**Your goal:**
The answer must consist of every line in the data below that holds the word "online".

Given data Block Start

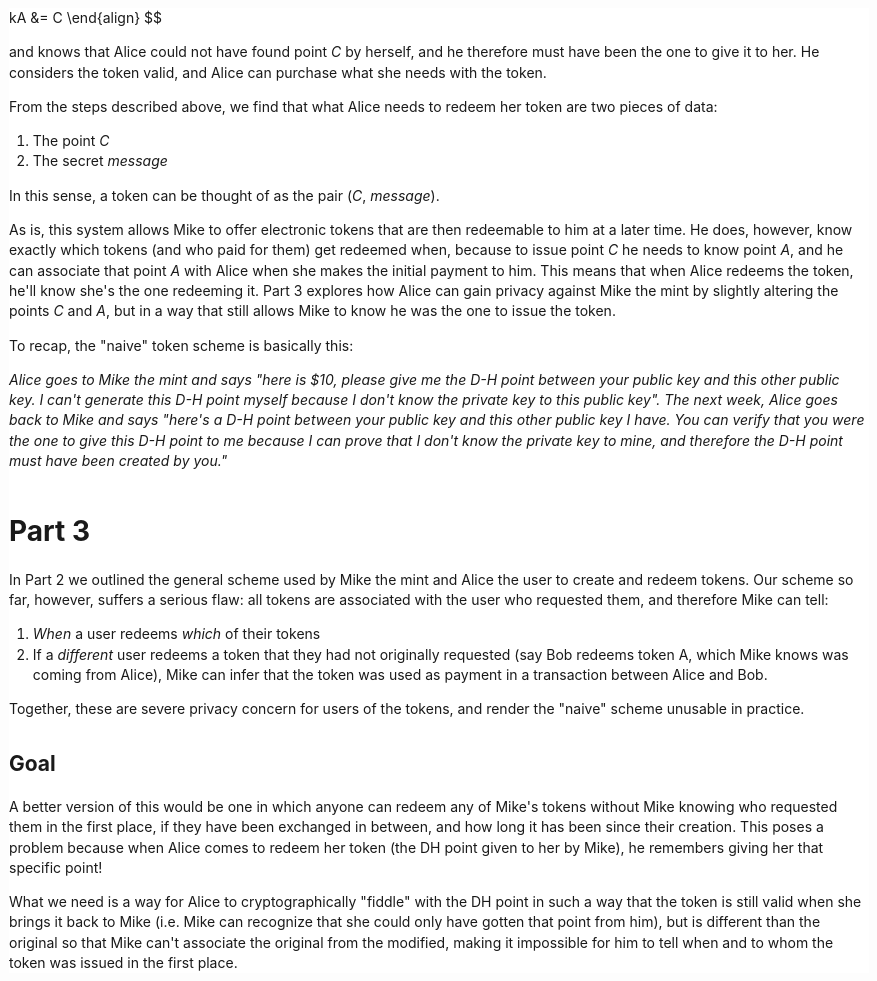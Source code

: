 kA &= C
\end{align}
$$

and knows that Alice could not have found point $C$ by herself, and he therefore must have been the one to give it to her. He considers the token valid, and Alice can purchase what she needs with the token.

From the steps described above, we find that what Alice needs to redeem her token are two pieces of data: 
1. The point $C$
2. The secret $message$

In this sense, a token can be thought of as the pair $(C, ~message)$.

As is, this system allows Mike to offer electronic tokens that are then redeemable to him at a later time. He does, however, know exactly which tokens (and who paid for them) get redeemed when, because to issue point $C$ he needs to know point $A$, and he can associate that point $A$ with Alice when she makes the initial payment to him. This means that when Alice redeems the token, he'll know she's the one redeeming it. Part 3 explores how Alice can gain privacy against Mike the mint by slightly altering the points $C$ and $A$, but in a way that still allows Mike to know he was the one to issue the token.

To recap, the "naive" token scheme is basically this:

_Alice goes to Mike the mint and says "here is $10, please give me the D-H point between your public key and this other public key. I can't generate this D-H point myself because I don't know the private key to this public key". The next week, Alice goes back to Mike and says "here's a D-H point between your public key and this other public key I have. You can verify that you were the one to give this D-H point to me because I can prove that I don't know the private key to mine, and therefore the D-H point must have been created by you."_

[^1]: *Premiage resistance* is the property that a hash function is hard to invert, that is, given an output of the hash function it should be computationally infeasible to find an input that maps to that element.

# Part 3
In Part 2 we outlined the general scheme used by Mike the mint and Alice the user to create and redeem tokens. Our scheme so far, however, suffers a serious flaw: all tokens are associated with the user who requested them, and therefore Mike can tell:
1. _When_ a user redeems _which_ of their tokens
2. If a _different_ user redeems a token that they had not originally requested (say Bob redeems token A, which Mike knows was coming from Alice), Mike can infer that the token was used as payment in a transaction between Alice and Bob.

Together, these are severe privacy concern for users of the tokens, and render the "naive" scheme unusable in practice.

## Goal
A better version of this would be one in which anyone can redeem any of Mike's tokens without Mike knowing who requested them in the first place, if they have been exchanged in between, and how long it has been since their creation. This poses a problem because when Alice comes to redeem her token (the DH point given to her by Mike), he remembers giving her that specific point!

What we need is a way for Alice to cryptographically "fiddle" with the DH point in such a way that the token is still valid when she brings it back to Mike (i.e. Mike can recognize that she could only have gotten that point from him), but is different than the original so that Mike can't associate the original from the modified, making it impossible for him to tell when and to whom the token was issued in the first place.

Given data Block End
Given data Block Start

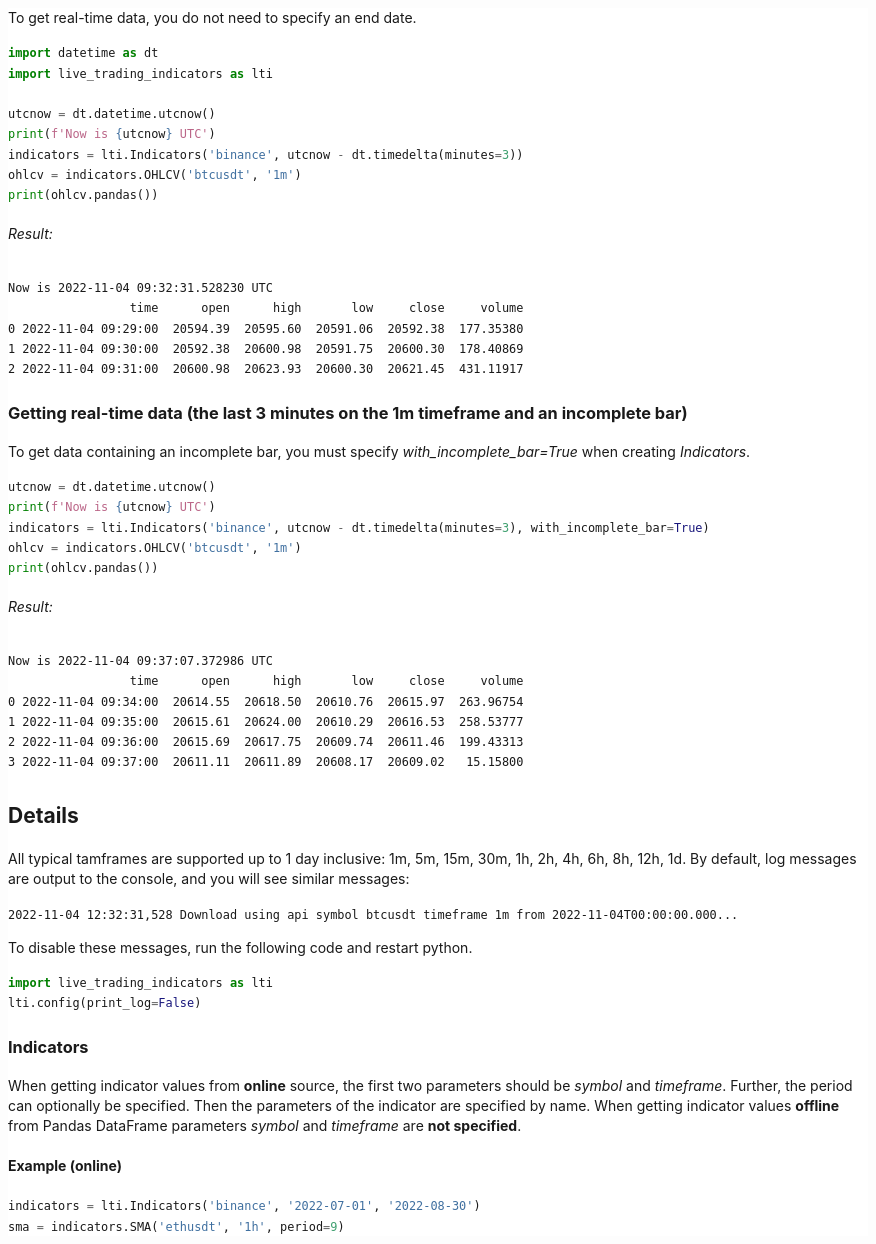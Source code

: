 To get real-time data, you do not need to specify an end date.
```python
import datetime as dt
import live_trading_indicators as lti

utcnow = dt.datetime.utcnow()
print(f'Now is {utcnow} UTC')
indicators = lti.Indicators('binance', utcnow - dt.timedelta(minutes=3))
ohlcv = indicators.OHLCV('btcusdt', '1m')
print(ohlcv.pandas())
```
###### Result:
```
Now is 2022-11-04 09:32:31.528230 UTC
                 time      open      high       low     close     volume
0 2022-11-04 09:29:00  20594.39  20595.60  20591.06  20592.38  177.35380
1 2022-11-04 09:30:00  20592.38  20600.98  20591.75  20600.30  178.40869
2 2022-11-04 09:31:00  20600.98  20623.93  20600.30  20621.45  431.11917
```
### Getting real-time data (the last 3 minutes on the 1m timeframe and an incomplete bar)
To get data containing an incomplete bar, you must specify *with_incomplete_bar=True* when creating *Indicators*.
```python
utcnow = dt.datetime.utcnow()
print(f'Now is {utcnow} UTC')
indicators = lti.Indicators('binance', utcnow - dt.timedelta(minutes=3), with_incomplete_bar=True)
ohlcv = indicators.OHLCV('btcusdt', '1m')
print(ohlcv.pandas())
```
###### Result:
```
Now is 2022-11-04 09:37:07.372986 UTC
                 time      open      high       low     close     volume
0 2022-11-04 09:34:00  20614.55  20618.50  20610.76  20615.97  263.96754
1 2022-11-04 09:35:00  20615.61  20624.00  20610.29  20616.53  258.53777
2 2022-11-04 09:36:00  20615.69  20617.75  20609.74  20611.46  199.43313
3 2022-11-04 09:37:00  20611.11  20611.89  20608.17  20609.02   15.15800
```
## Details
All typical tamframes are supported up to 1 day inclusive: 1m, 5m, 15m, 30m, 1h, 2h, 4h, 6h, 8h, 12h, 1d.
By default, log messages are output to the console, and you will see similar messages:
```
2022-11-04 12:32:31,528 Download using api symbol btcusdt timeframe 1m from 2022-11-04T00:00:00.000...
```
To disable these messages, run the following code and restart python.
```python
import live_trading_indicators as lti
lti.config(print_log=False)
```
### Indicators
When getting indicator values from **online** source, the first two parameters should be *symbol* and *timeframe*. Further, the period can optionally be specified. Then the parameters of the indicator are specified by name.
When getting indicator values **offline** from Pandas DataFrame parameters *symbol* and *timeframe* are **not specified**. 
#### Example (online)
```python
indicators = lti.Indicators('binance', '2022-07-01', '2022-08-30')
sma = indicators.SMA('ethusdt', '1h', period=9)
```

Given data Block End

**Final answer:**
When getting indicator values from **online** source, the first two parameters should be *symbol* and *timeframe*. Further, the period can optionally be specified. Then the parameters of the indicator are specified by name.
#### Example (online)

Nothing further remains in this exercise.